Bir akbaba, çaylağın birine; “Uzağı görmekte benden üstün kuş yoktur.” dedi. Çaylak buna itiraz etti; “Söylemekle olmaz. Havalan bakalım, ovanın et­rafında ne görüyorsun, anlat!” Bunun üzerine akbaba, bir günlük yol tutan yükseklikten aşağılara bakarak gururla söylendi; “İnanır mısın, ovanın tam ortasında gövermiş bir buğday tanesi görüyorum.” Çaylak, bu işe şaştı kaldı. Dayanamadı, havalanıp yukarıdan aşağı doğru birlikte süzülmeye başladılar. 

 

Akbaba tam tanenin yanma gelmişti ki ayağı ipten tuzağa yakalandı. Boşuna debelenmeye başladı. Zavallı akbaba, taneyi yemek düşüncesiyle inerken, feleğin ayaklarına kement attığını bilemedi. Her sedef nasıl inci tutamazsa, her nişancı da daima hedefini vuramaz. Neyse çaylak, debelenen akbabayı görünce öğüt verici bir dille konuştu; “Yahu sen, düşmanının tuzağını fark edemedikten sonra taneyi görmüşsün, ne fayda!” Ne yapsın akbaba. Boynu kemendin içinde başlamış yakınmaya; “Kaderden kim kaçabilmiş ki ben de kaçayım!”

 

Ecel, akbabanın kanına kastedince; kaza, keskin gözlerine perde çeker.

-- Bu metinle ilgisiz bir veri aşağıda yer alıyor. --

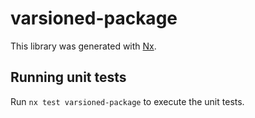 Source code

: # varsioned-package

This library was generated with [Nx](https://nx.dev).

## Running unit tests

Run `nx test varsioned-package` to execute the unit tests.
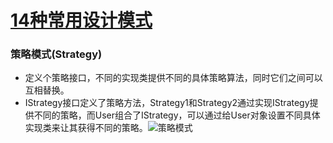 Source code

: # [14种常用设计模式](https://www.jianshu.com/p/bdf65e4afbb0)

### 策略模式(Strategy)

- 定义个策略接口，不同的实现类提供不同的具体策略算法，同时它们之间可以互相替换。
- IStrategy接口定义了策略方法，Strategy1和Strategy2通过实现IStrategy提供不同的策略，而User组合了IStrategy，可以通过给User对象设置不同具体实现类来让其获得不同的策略。![策略模式](https://github.com/walmt/interview_questions/blob/master/%E8%AE%BE%E8%AE%A1%E6%A8%A1%E5%BC%8F/img/1.png?raw=true)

Kıyısı görünmeyen denizde, yüzücü boşu boşuna gururlansın dursun, ne fayda!”

 

Akla, İyiliğe, Saltanata ve İnsana Dair

Cömert insan zaten kemal sahibidir. Altını yoksa bu, onun için noksanlık sayılmaz. Ekmek bulamadığı zamanlarda bile eli bol kimsenin, gönlü eskisi gibi zengindir. Ama isterse Karun kadar zengin olsun, alçak adamın huyu değişmez. İyilik, tarlaya; para, ekine benzer. Sen cömert ol ki, tarlan ekinle tamamlansın. 

 

Topraktan insan yaratan Yüce Allah, insanın iyilik ve cömertliğini asla unutmaz. Paranın saklamakla artacağını sanıyorsan aldanıyorsun. Çünkü durgun su, fena kokar. İyilik yapmaya gayret et sen. Zira iyilik bulutları, yalnız akarsulara yardım eder. Değersiz insanlar, makam ve mevkiden düştüler mi, bir daha da toparlanamazlar. 

 

Sen değerli bir cevhersen, gam yeme; zaman, seni zayi etmez. Yere düşen keseye, kimsenin baktığını görmezsin. Fakat makasın ağzından bir zerre altın düşecek olsa, herkes onu mumla arar. Taştan, sırça çıkarırlar da, aynayı pas içinde hiç bırakmazlar. İnsana hüner, fazilet, din ve kemal gerek. Makam, mevki, para ise gelip geçicidir.